* YOUR INSTRUCTIONS
If a line in the listing carries the word "name", return a copy of that line.

* DATA UNDER STUDY
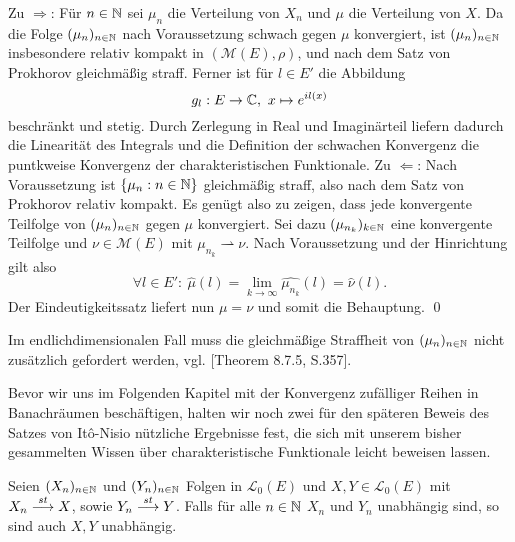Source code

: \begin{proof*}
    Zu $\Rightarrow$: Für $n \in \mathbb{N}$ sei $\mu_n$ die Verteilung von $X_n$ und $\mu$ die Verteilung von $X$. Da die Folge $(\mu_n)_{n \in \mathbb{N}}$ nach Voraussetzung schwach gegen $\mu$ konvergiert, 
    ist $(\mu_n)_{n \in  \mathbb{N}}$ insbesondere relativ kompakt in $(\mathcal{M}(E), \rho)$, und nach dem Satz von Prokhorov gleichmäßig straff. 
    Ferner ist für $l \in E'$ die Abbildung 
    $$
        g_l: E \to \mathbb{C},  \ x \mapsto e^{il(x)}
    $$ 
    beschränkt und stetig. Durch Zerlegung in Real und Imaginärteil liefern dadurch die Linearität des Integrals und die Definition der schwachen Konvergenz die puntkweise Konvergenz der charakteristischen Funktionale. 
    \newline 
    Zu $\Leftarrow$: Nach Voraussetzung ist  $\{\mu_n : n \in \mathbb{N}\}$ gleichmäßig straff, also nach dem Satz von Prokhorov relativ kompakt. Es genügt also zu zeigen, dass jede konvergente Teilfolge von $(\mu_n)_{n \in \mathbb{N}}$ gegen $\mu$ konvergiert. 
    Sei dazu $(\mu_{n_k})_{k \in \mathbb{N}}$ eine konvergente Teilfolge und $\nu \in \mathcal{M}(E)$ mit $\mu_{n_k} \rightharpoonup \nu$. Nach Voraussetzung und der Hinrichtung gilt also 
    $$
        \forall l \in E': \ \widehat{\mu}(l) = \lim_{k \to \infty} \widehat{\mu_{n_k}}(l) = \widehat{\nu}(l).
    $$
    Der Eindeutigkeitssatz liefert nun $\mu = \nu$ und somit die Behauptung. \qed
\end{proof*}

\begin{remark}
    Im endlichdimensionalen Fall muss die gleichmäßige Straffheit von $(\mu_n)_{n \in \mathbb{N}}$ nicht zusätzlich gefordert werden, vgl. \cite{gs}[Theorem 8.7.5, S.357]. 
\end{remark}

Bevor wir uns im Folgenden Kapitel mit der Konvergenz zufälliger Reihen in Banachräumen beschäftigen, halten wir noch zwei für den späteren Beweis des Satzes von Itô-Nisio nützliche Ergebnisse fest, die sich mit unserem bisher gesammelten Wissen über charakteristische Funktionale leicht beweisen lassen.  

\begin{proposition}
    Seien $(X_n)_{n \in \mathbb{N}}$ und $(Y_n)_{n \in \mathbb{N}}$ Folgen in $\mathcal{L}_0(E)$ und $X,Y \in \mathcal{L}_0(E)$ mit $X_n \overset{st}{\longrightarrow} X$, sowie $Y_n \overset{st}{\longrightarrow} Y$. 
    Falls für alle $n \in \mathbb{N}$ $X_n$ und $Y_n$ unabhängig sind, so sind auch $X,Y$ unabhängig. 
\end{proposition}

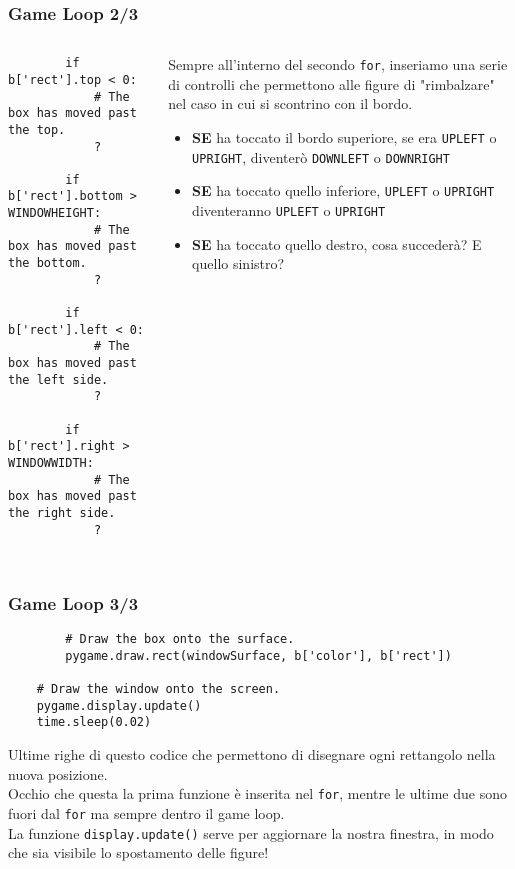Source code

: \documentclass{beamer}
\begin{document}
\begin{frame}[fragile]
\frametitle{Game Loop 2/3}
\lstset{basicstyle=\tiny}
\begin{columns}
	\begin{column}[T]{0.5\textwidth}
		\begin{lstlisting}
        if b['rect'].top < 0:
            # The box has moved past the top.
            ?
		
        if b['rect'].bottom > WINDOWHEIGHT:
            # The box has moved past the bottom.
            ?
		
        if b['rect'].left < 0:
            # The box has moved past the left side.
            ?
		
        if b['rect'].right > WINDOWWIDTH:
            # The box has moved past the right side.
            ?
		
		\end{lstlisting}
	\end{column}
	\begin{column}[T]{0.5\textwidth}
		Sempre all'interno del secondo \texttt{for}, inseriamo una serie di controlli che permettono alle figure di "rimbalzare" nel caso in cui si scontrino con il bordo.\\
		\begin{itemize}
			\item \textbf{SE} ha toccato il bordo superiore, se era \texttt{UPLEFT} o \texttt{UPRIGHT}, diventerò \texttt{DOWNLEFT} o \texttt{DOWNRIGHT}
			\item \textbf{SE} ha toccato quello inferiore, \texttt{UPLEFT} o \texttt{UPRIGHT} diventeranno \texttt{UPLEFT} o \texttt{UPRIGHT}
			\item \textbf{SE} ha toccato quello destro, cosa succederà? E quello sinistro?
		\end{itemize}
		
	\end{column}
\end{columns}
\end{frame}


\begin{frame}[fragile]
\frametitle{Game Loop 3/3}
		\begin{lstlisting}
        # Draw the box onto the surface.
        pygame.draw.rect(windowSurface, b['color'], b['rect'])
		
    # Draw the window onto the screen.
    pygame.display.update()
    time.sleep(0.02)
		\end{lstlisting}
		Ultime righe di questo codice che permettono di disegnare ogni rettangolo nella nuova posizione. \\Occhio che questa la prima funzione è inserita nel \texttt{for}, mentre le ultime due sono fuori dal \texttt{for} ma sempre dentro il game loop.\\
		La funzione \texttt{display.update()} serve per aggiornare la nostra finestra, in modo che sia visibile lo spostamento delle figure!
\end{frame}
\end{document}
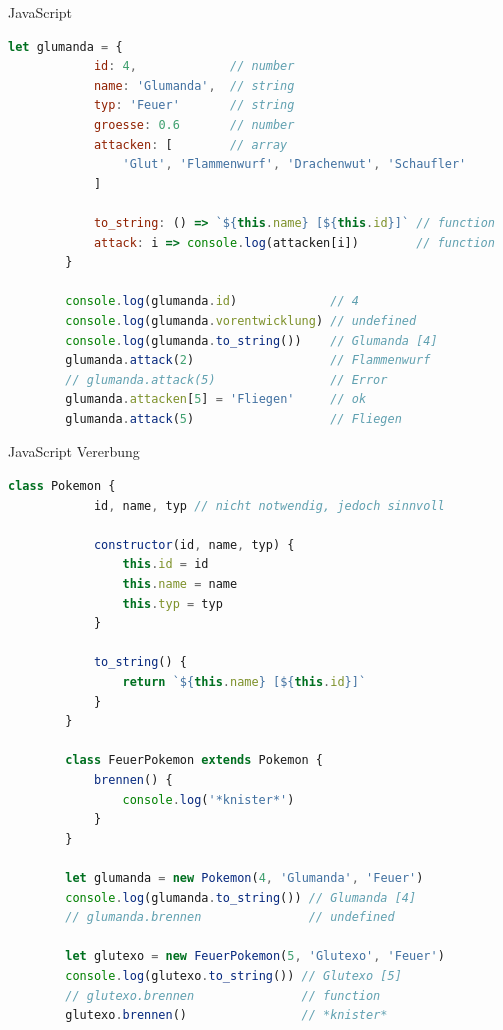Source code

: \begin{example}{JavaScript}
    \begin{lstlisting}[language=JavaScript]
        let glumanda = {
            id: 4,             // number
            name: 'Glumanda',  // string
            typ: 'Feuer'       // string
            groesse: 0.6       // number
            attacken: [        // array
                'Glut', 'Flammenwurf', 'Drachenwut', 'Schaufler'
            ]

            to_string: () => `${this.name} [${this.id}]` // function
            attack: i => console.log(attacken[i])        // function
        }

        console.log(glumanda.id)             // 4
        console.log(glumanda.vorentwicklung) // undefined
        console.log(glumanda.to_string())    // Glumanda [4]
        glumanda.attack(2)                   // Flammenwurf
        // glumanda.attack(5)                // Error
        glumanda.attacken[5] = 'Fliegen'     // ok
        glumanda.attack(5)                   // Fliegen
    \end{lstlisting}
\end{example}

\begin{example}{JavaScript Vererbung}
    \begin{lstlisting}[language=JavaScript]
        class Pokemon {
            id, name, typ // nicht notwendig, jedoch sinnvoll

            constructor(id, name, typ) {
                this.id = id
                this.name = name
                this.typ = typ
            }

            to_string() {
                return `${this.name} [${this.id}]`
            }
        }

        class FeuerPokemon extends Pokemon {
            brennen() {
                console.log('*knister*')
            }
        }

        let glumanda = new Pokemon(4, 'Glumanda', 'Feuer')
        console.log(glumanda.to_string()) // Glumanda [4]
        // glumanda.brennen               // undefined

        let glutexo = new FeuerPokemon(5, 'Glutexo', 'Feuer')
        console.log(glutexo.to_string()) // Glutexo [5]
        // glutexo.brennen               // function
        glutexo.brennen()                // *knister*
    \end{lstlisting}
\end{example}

* FINISHED TASK
            name: 'Glumanda',  // string
            to_string: () => `${this.name} [${this.id}]` // function
            id, name, typ // nicht notwendig, jedoch sinnvoll
            constructor(id, name, typ) {
                this.name = name
                return `${this.name} [${this.id}]`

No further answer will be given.